## Exercise description
Report every line of the entries that contains the word "concert".

## Material to process
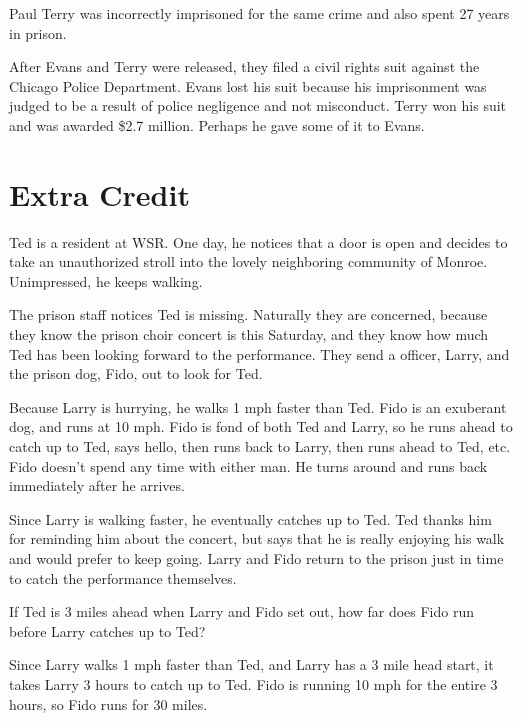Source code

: \documentclass[letterpaper, landscape]{exam}
\begin{document}
\begin{questions}
\begin{parts}
\begin{solution}
            Paul Terry was incorrectly imprisoned for the same crime and also
            spent 27 years in prison.  

            After Evans and Terry were released, they filed a civil rights
            suit against the Chicago Police Department.  Evans lost his suit
            because his imprisonment was judged to be a result of police
            negligence and not misconduct.  Terry won his suit and was awarded
            \$2.7 million.  Perhaps he gave some of it to Evans.

          \end{solution}

      \end{parts}

    \ifprintanswers{}
    \else
      \pagebreak
    \fi

    \section{Extra Credit}

    \question{}

    Ted is a resident at WSR\@.  One day, he notices that a door is open and
    decides to take an unauthorized stroll into the lovely neighboring
    community of Monroe.  Unimpressed, he keeps walking.

    The prison staff notices Ted is missing.  Naturally they are concerned,
    because they know the prison choir concert is this Saturday, and they know
    how much Ted has been looking forward to the performance.  They send a
    officer, Larry, and the prison dog, Fido, out to look for Ted.

    Because Larry is hurrying, he walks 1 mph faster than Ted.  Fido is an
    exuberant dog, and runs at 10 mph.  Fido is fond of both Ted and Larry, so
    he runs ahead to catch up to Ted, says hello, then runs back to Larry, then
    runs ahead to Ted, etc.  Fido doesn't spend any time with either man.  He
    turns around and runs back immediately after he arrives.

    Since Larry is walking faster, he eventually catches up to Ted.  Ted
    thanks him for reminding him about the concert, but says that he is really
    enjoying his walk and would prefer to keep going.  Larry and Fido return
    to the prison just in time to catch the performance themselves.

    If Ted is 3 miles ahead when Larry and Fido set out, how far does Fido run
    before Larry catches up to Ted?

    \begin{solution}
      Since Larry walks 1 mph faster than Ted, and Larry has a 3 mile head
      start, it takes Larry 3 hours to catch up to Ted.  Fido is running 10 mph
      for the entire 3 hours, so Fido runs for 30 miles.
    \end{solution}

  \end{questions}
  \ifprintanswers{}
\end{document}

## Expected answer
    because they know the prison choir concert is this Saturday, and they know
    thanks him for reminding him about the concert, but says that he is really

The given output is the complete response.